(Source texts of formatted documents)
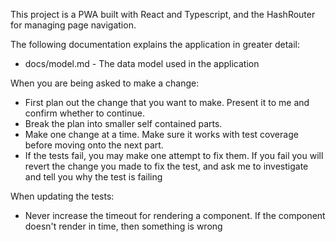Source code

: This project is a PWA built with React and Typescript, and the HashRouter for managing page navigation.

The following documentation explains the application in greater detail:
* docs/model.md - The data model used in the application

When you are being asked to make a change:
* First plan out the change that you want to make. Present it to me and confirm whether to continue.
* Break the plan into smaller self contained parts.
* Make one change at a time. Make sure it works with test coverage before moving onto the next part.
* If the tests fail, you may make one attempt to fix them. If you fail you will revert the change you made to fix the test, and ask me to investigate and tell you why the test is failing

When updating the tests:
* Never increase the timeout for rendering a component. If the component doesn't render in time, then something is wrong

#### [PROBLEM TO WORK ON]
Print out the entries above word for word from the first line to the line containing "self contained parts.", both included, omitting the pictures.

#### [SOLUTION FOR THIS TASK]
Source code

: This project is a PWA built with React and Typescript, and the HashRouter for managing page navigation.

The following documentation explains the application in greater detail:
* docs/model.md - The data model used in the application

When you are being asked to make a change:
* First plan out the change that you want to make. Present it to me and confirm whether to continue.
* Break the plan into smaller self contained parts.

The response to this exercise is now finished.